XOOMAR analysis: bitcoin’s reaction looks less like a crypto-specific breakthrough and more like a fast repricing of macro risk. The strongest evidence is the cross-asset alignment: oil down, stocks up, futures up, dollar down, major tokens up. That is a risk-on move, not a lone bitcoin bid.
Still, the rally has limits. The oil shock has eased, but the demand question has not disappeared.
Strategy sales and ETF outflows keep a cap on the relief rally
The biggest warning sign sits outside the Iran story.
CoinDesk reported that Strategy disclosed earlier this month it sold 32 bitcoin to fund preferred share dividends. That sparked a selloff and challenged the assumption that Saylor would never sell. ETF outflows added pressure.

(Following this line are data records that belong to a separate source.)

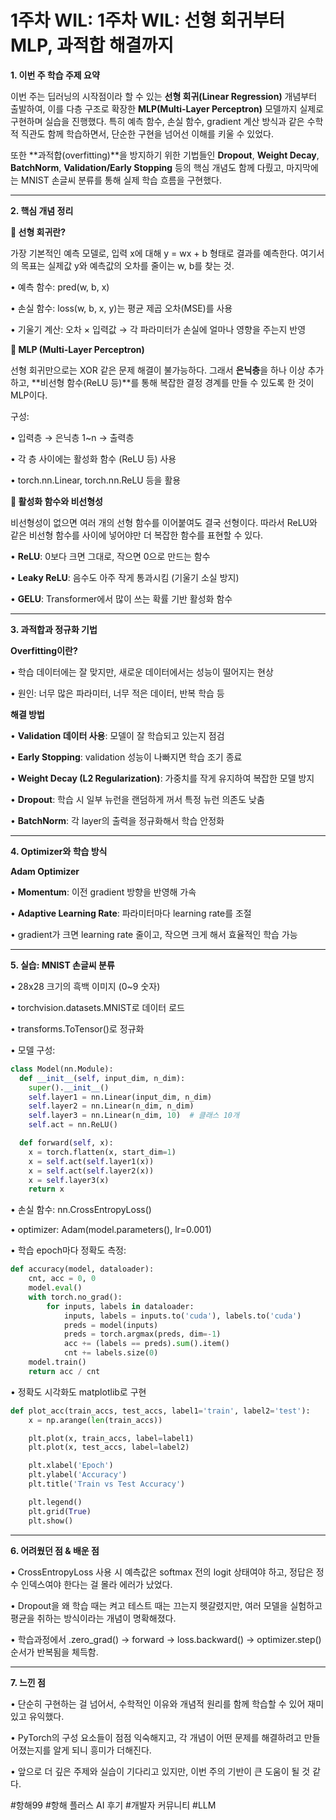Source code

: # 1주차 WIL: 1주차 WIL: 선형 회귀부터 MLP, 과적합 해결까지


**1\. 이번 주 학습 주제 요약**

이번 주는 딥러닝의 시작점이라 할 수 있는 **선형 회귀(Linear Regression)** 개념부터 출발하여, 이를 다층 구조로 확장한 **MLP(Multi-Layer Perceptron)** 모델까지 실제로 구현하며 실습을 진행했다. 특히 예측 함수, 손실 함수, gradient 계산 방식과 같은 수학적 직관도 함께 학습하면서, 단순한 구현을 넘어선 이해를 키울 수 있었다.

또한 **과적합(overfitting)**을 방지하기 위한 기법들인 **Dropout**, **Weight Decay**, **BatchNorm**, **Validation/Early Stopping** 등의 핵심 개념도 함께 다뤘고, 마지막에는 MNIST 손글씨 분류를 통해 실제 학습 흐름을 구현했다.

---

**2\. 핵심 개념 정리**

**🔹 선형 회귀란?**

가장 기본적인 예측 모델로, 입력 x에 대해 y = wx + b 형태로 결과를 예측한다. 여기서의 목표는 실제값 y와 예측값의 오차를 줄이는 w, b를 찾는 것.

• 예측 함수: pred(w, b, x)

• 손실 함수: loss(w, b, x, y)는 평균 제곱 오차(MSE)를 사용

• 기울기 계산: 오차 × 입력값 → 각 파라미터가 손실에 얼마나 영향을 주는지 반영

**🔹 MLP (Multi-Layer Perceptron)**

선형 회귀만으로는 XOR 같은 문제 해결이 불가능하다. 그래서 **은닉층**을 하나 이상 추가하고, **비선형 함수(ReLU 등)**를 통해 복잡한 결정 경계를 만들 수 있도록 한 것이 MLP이다.

구성:

• 입력층 → 은닉층 1~n → 출력층

• 각 층 사이에는 활성화 함수 (ReLU 등) 사용

• torch.nn.Linear, torch.nn.ReLU 등을 활용

**🔹 활성화 함수와 비선형성**

비선형성이 없으면 여러 개의 선형 함수를 이어붙여도 결국 선형이다. 따라서 ReLU와 같은 비선형 함수를 사이에 넣어야만 더 복잡한 함수를 표현할 수 있다.

• **ReLU**: 0보다 크면 그대로, 작으면 0으로 만드는 함수

• **Leaky ReLU**: 음수도 아주 작게 통과시킴 (기울기 소실 방지)

• **GELU**: Transformer에서 많이 쓰는 확률 기반 활성화 함수

---

**3\. 과적합과 정규화 기법**

**Overfitting이란?**

• 학습 데이터에는 잘 맞지만, 새로운 데이터에서는 성능이 떨어지는 현상

• 원인: 너무 많은 파라미터, 너무 적은 데이터, 반복 학습 등

**해결 방법**

• **Validation 데이터 사용**: 모델이 잘 학습되고 있는지 점검

• **Early Stopping**: validation 성능이 나빠지면 학습 조기 종료

• **Weight Decay (L2 Regularization)**: 가중치를 작게 유지하여 복잡한 모델 방지

• **Dropout**: 학습 시 일부 뉴런을 랜덤하게 꺼서 특정 뉴런 의존도 낮춤

• **BatchNorm**: 각 layer의 출력을 정규화해서 학습 안정화

---

**4\. Optimizer와 학습 방식**

**Adam Optimizer**

• **Momentum**: 이전 gradient 방향을 반영해 가속

• **Adaptive Learning Rate**: 파라미터마다 learning rate를 조절

• gradient가 크면 learning rate 줄이고, 작으면 크게 해서 효율적인 학습 가능

---

**5\. 실습: MNIST 손글씨 분류**

• 28x28 크기의 흑백 이미지 (0~9 숫자)

• torchvision.datasets.MNIST로 데이터 로드

• transforms.ToTensor()로 정규화

• 모델 구성:

```python
class Model(nn.Module):
  def __init__(self, input_dim, n_dim):
    super().__init__()
    self.layer1 = nn.Linear(input_dim, n_dim)
    self.layer2 = nn.Linear(n_dim, n_dim)
    self.layer3 = nn.Linear(n_dim, 10)  # 클래스 10개
    self.act = nn.ReLU()

  def forward(self, x):
    x = torch.flatten(x, start_dim=1)
    x = self.act(self.layer1(x))
    x = self.act(self.layer2(x))
    x = self.layer3(x)
    return x
```

• 손실 함수: nn.CrossEntropyLoss()

• optimizer: Adam(model.parameters(), lr=0.001)

• 학습 epoch마다 정확도 측정:

```python
def accuracy(model, dataloader):
    cnt, acc = 0, 0
    model.eval()
    with torch.no_grad():
        for inputs, labels in dataloader:
            inputs, labels = inputs.to('cuda'), labels.to('cuda')
            preds = model(inputs)
            preds = torch.argmax(preds, dim=-1)
            acc += (labels == preds).sum().item()
            cnt += labels.size(0)
    model.train()
    return acc / cnt
```

• 정확도 시각화도 matplotlib로 구현

```python
def plot_acc(train_accs, test_accs, label1='train', label2='test'):
    x = np.arange(len(train_accs))

    plt.plot(x, train_accs, label=label1)
    plt.plot(x, test_accs, label=label2)

    plt.xlabel('Epoch')
    plt.ylabel('Accuracy')
    plt.title('Train vs Test Accuracy')

    plt.legend()
    plt.grid(True)
    plt.show()
```

---

**6\. 어려웠던 점 & 배운 점**

• CrossEntropyLoss 사용 시 예측값은 softmax 전의 logit 상태여야 하고, 정답은 정수 인덱스여야 한다는 걸 몰라 에러가 났었다.

• Dropout을 왜 학습 때는 켜고 테스트 때는 끄는지 헷갈렸지만, 여러 모델을 실험하고 평균을 취하는 방식이라는 개념이 명확해졌다.

• 학습과정에서 .zero\_grad() → forward → loss.backward() → optimizer.step() 순서가 반복됨을 체득함.

---

**7\. 느낀 점**

• 단순히 구현하는 걸 넘어서, 수학적인 이유와 개념적 원리를 함께 학습할 수 있어 재미있고 유익했다.

• PyTorch의 구성 요소들이 점점 익숙해지고, 각 개념이 어떤 문제를 해결하려고 만들어졌는지를 알게 되니 흥미가 더해진다.

• 앞으로 더 깊은 주제와 실습이 기다리고 있지만, 이번 주의 기반이 큰 도움이 될 것 같다.


#항해99 #항해 플러스 AI 후기 #개발자 커뮤니티 #LLM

Those two issues do not get solved by a peace agreement. Lower oil can improve the mood, but it does not automatically restore institutional demand for bitcoin.
That is the tension now:
- Relief trade: The Iran deal removes a major energy-supply fear and supports risk assets.
- Demand drag: ETF outflows and Strategy’s sale raise questions about the depth of institutional buying.
- Price test: Bitcoin needs to hold the $65,500 area after the first reaction fades.
- Deal risk: Neither side has released the full text, and the Strait is expected to reopen Friday upon signing.
The strongest bullish case is simple. If oil stays near the post-deal level and institutional flows improve, bitcoin’s rebound has more room to run. The weakest version is just as clear: if the relief trade gets fully priced before ETF demand turns, the bounce can stall even with crude lower.
The next break comes from follow-through, not headlines
Bitcoin traders now have a cleaner setup, but not a clean one.
The first level is psychological and mechanical: can BTC stay above $65,500 after the initial deal-driven surge? The second is macro: does Brent keep losing the geopolitical premium, or does crude stabilize and revive the same rate concerns that pressured crypto last week?
The third is political. The agreement has been announced by major parties, but the full text remains unreleased. Trump said the Strait of Hormuz will reopen on Friday upon signing. Until that happens, markets are trading the relief before they have the signed document.
That gap is where the next move lives. If shipping lanes reopen as stated and oil remains under pressure, risk assets keep their tailwind. If the deal details disappoint or institutional crypto flows remain weak, bitcoin’s two-week high may look more like a relief spike than the start of a durable recovery.
Disclaimer: This XOOMAR analysis is for informational and educational purposes only. It is not financial, investment, legal, tax, or professional advice. It does not provide buy, sell, hold, price-target, portfolio, or personalized recommendations. Verify information independently and consult qualified professionals before making decisions.
The Bottom Line
- Bitcoin’s rebound shows traders quickly shifted back into risk assets after geopolitical tensions eased.
- Falling oil prices suggest markets are removing the Hormuz disruption premium from energy prices.
- The broad rally across crypto, stocks, and futures signals improving investor sentiment beyond bitcoin alone.